While college can be an exciting time for young adults, it can also be very stressful. Studying for tests, maintaining a social life, and dealing with new challenges (both academically and emotionally) can be exhausting. Often, college students are still in the process of developing the skills needed to cope with significant levels of stress. As with any age, stress along with several other factors can cause a range of sleep problems.
The National Sleep Foundation recommends young adults get between 7-9 hours of sleep each night. However, studies show that most college students tend to sleep less than the required time needed. Another study of college students’ sleep revealed that one in three students described their sleep as “fairly to very bad.” The lack of sleep in college students can cause many issues ranging from academic problems to falling asleep in class or even depression.
Luckily, there are many things you can do to develop better sleep habits in order to get the sleep that your body deserves. Listed below are the most common sleep issues that college students face along with solutions.
One of the most common mental health problems on college campuses is anxiety disorders. It can be easy to feel anxious when trying to balance school, work, friends, and family. For most of us, we are able to bounce back and work through our anxiety. But for others, anxiety can be more frequent, intense, and uncontrollable — interfering with our daily routines and disrupting our sleep patterns. If anxiety is keeping you up at night, try stretching before you get under the covers or use a meditation app right before bed.
As a college student, there are often nights when you can’t get your brain to turn off long enough to fall asleep. Whether you’re mentally reviewing your day, previewing the next day ahead, or even reliving an embarrassing moment that happened in the past, a busy mind can keep you up all night. One of the best ways to quiet your mind is to develop a pre-bedtime ritual to help you and your mind wind down.

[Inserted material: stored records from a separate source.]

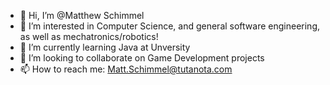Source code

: - 👋 Hi, I’m @Matthew Schimmel
- 👀 I’m interested in Computer Science, and general software engineering, as well as mechatronics/robotics!
- 🌱 I’m currently learning Java at Unversity
- 💞️ I’m looking to collaborate on Game Development projects
- 📫 How to reach me: Matt.Schimmel@tutanota.com
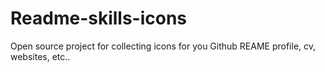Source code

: # Readme-skills-icons
Open source project for collecting icons for you Github REAME profile, cv, websites, etc..
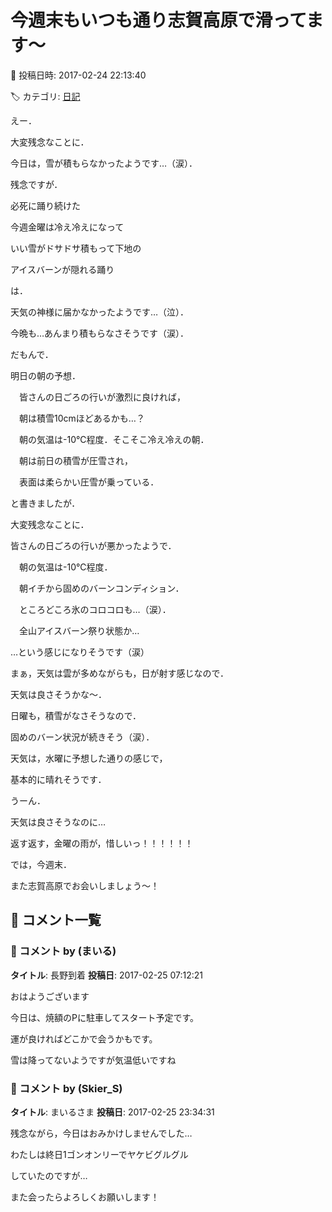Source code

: # 今週末もいつも通り志賀高原で滑ってます～

📅 投稿日時: 2017-02-24 22:13:40

🏷️ カテゴリ: [日記](cc4b5682fb7b8b144980957a978653fb0.md)

えー．


大変残念なことに．


今日は，雪が積もらなかったようです…（涙）．





残念ですが．


必死に踊り続けた


今週金曜は冷え冷えになって


いい雪がドサドサ積もって下地の


アイスバーンが隠れる踊り


は．


天気の神様に届かなかったようです…（泣）．





今晩も…あんまり積もらなさそうです（涙）．





だもんで．


明日の朝の予想．


　皆さんの日ごろの行いが激烈に良ければ，


　朝は積雪10cmほどあるかも…？


　朝の気温は-10℃程度．そこそこ冷え冷えの朝．


　朝は前日の積雪が圧雪され，


　表面は柔らかい圧雪が乗っている．


と書きましたが．


大変残念なことに．


皆さんの日ごろの行いが悪かったようで．





　朝の気温は-10℃程度．


　朝イチから固めのバーンコンディション．


　ところどころ氷のコロコロも…（涙）．


　全山アイスバーン祭り状態か…





…という感じになりそうです（涙）


まぁ，天気は雲が多めながらも，日が射す感じなので．


天気は良さそうかな～．





日曜も，積雪がなさそうなので．


固めのバーン状況が続きそう（涙）．


天気は，水曜に予想した通りの感じで，


基本的に晴れそうです．





うーん．


天気は良さそうなのに…


返す返す，金曜の雨が，惜しいっ！！！！！！





では，今週末．


また志賀高原でお会いしましょう～！

## 💬 コメント一覧

### 💬 コメント by (まいる)
**タイトル**: 長野到着
**投稿日**: 2017-02-25 07:12:21

おはようございます

今日は、焼額のPに駐車してスタート予定です。

運が良ければどこかで会うかもです。

雪は降ってないようですが気温低いですね

### 💬 コメント by (Skier_S)
**タイトル**: まいるさま
**投稿日**: 2017-02-25 23:34:31

残念ながら，今日はおみかけしませんでした…

わたしは終日1ゴンオンリーでヤケビグルグル

していたのですが…

また会ったらよろしくお願いします！

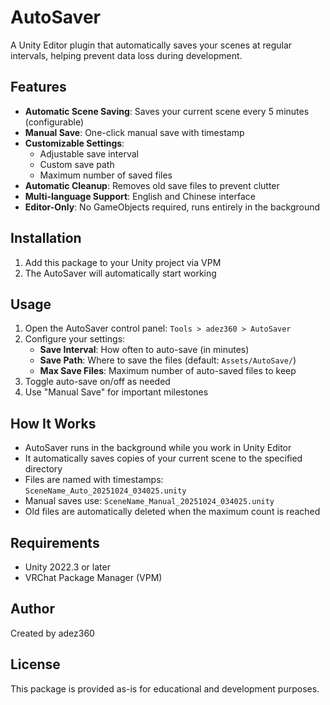 # AutoSaver

A Unity Editor plugin that automatically saves your scenes at regular intervals, helping prevent data loss during development.

## Features

- **Automatic Scene Saving**: Saves your current scene every 5 minutes (configurable)
- **Manual Save**: One-click manual save with timestamp
- **Customizable Settings**: 
  - Adjustable save interval
  - Custom save path
  - Maximum number of saved files
- **Automatic Cleanup**: Removes old save files to prevent clutter
- **Multi-language Support**: English and Chinese interface
- **Editor-Only**: No GameObjects required, runs entirely in the background

## Installation

1. Add this package to your Unity project via VPM
2. The AutoSaver will automatically start working

## Usage

1. Open the AutoSaver control panel: `Tools > adez360 > AutoSaver`
2. Configure your settings:
   - **Save Interval**: How often to auto-save (in minutes)
   - **Save Path**: Where to save the files (default: `Assets/AutoSave/`)
   - **Max Save Files**: Maximum number of auto-saved files to keep
3. Toggle auto-save on/off as needed
4. Use "Manual Save" for important milestones

## How It Works

- AutoSaver runs in the background while you work in Unity Editor
- It automatically saves copies of your current scene to the specified directory
- Files are named with timestamps: `SceneName_Auto_20251024_034025.unity`
- Manual saves use: `SceneName_Manual_20251024_034025.unity`
- Old files are automatically deleted when the maximum count is reached

## Requirements

- Unity 2022.3 or later
- VRChat Package Manager (VPM)

## Author

Created by adez360

## License

This package is provided as-is for educational and development purposes.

College dorm rooms certainly aren’t known for their comfortable beds. Unlike the mattress you are familiar with at home, the one in your dorm may be stiff and much smaller than what you are used to. An uncomfortable bed can lead to tossing and turning throughout the night. That being said, it’s important that you’re able to get some quality sleep during your time at school. Mattress pads, breathable bedding, and proper sleepwear are great ways to help make your bed more comfortable. Also, a good pillow is just as important as a mattress, so be sure to invest in a comfortable pillow as well. Unfortunately, many times the beds in dorm rooms can have bed bugs which are our worst nightmare. InsideBedroom website is giving some tips to get rid of them easily if this ever happens to you.
Going to bed on an empty stomach can lead to discomfort and possibly even waking up in the middle of the night. While we sleep our digestive system slow down, but our hunger pangs can disrupt our rest. If hunger is disrupting your sleep, try a light-carb heavy snack to cure your late-night cravings;void caffeine, alcohol, and foods high in fat.
In college, there’s a time to study and a time to party. Unfortunately, your fellow residents may be doing one while you’re doing the other. Sadly, you can’t request a soundproof dorm for those nights where you have a big test to study for while your neighbors are blasting their music. And we all know that as soon as you ask your neighbor to keep the volume down, the second you get back to your dorm room the volume goes right back up. To help cover-up those noise disturbances, try earplugs or white noise.
Sunday Night Insomnia
After a weekend of partying and trying to finish assignments last minute, sleeping is hard to achieve on Sundays. While there is nothing wrong with going out and having a few cocktails, drinking excessively is very bad for your sleep as it messes with the two most important phases of sleep. As the alcohol wears off, your sleep becomes lighter causing you to be awakened more easily. Another issue with the weekends is that they allow you to get in more hours of sleep than normal. In order to prevent Sunday Night Insomnia, try getting up at the same time on the weekends as you do on the weekdays.
Sleep debt has both short and long-term effects on our health, bodies, and how we function. Poor sleep can lead to memory issues, irritability, depression, and anxiety. As a college student it is important to get the amount of sleep that your body needs in order to be alert, productive, healthy, and happy. While there may not always be ideal conditions and situations during your time away to get the recommended amount of sleep needed, there are many ways to combat these issues.